Given records START

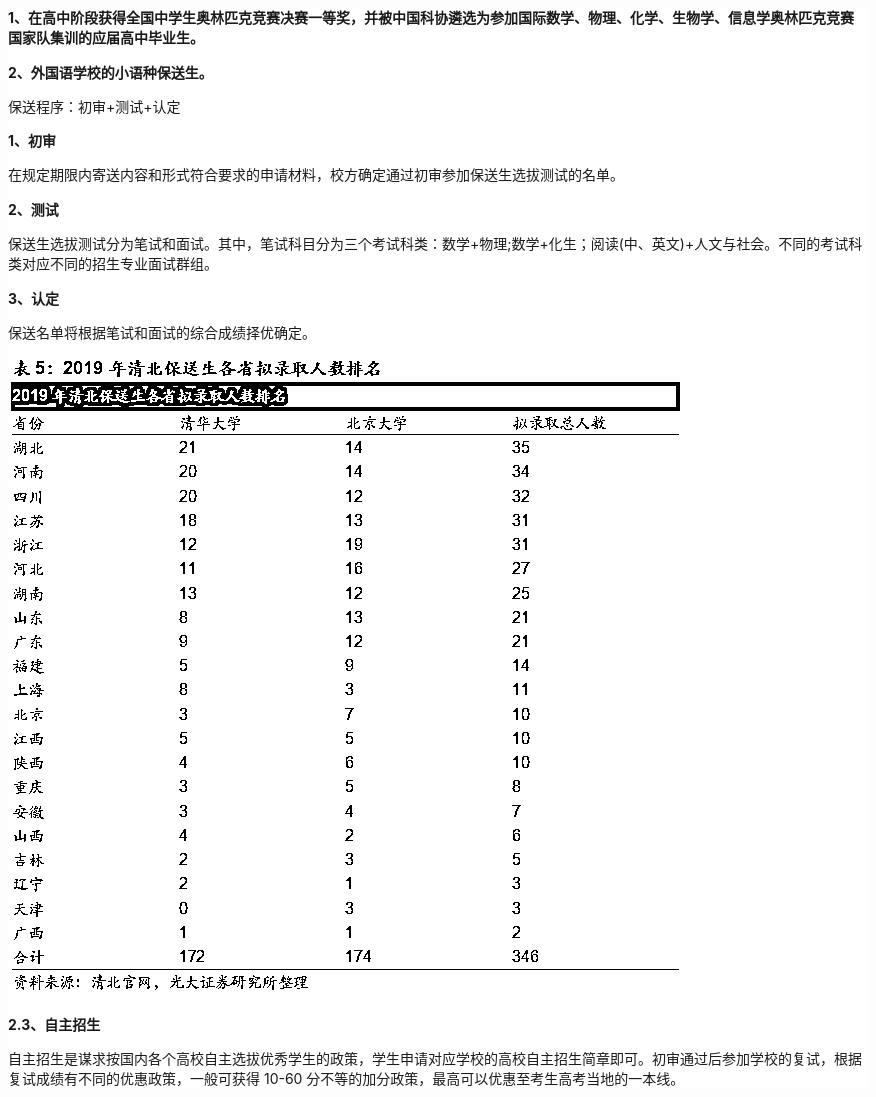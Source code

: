 **1、在高中阶段获得全国中学生奥林匹克竞赛决赛一等奖，并被中国科协遴选为参加国际数学、物理、化学、生物学、信息学奥林匹克竞赛国家队集训的应届高中毕业生。**

**2、外国语学校的小语种保送生。**

保送程序：初审+测试+认定

**1、初审**

在规定期限内寄送内容和形式符合要求的申请材料，校方确定通过初审参加保送生选拔测试的名单。

**2、测试**

保送生选拔测试分为笔试和面试。其中，笔试科目分为三个考试科类：数学+物理;数学+化生；阅读(中、英文)+人文与社会。不同的考试科类对应不同的招生专业面试群组。

**3、认定**

保送名单将根据笔试和面试的综合成绩择优确定。

![](img/caf6e3751a6bb391c234c4646a8d95cd.png)

**2.3、自主招生**

自主招生是谋求按国内各个高校自主选拔优秀学生的政策，学生申请对应学校的高校自主招生简章即可。初审通过后参加学校的复试，根据复试成绩有不同的优惠政策，一般可获得 10-60 分不等的加分政策，最高可以优惠至考生高考当地的一本线。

Given records END

Task objective. Output each line above exactly as it stands, omitting the pictures.

Task output.
Source code

: **1、在高中阶段获得全国中学生奥林匹克竞赛决赛一等奖，并被中国科协遴选为参加国际数学、物理、化学、生物学、信息学奥林匹克竞赛国家队集训的应届高中毕业生。**

**2、外国语学校的小语种保送生。**

保送程序：初审+测试+认定

**1、初审**

在规定期限内寄送内容和形式符合要求的申请材料，校方确定通过初审参加保送生选拔测试的名单。

**2、测试**

保送生选拔测试分为笔试和面试。其中，笔试科目分为三个考试科类：数学+物理;数学+化生；阅读(中、英文)+人文与社会。不同的考试科类对应不同的招生专业面试群组。

**3、认定**

保送名单将根据笔试和面试的综合成绩择优确定。

![](img/caf6e3751a6bb391c234c4646a8d95cd.png)

**2.3、自主招生**

自主招生是谋求按国内各个高校自主选拔优秀学生的政策，学生申请对应学校的高校自主招生简章即可。初审通过后参加学校的复试，根据复试成绩有不同的优惠政策，一般可获得 10-60 分不等的加分政策，最高可以优惠至考生高考当地的一本线。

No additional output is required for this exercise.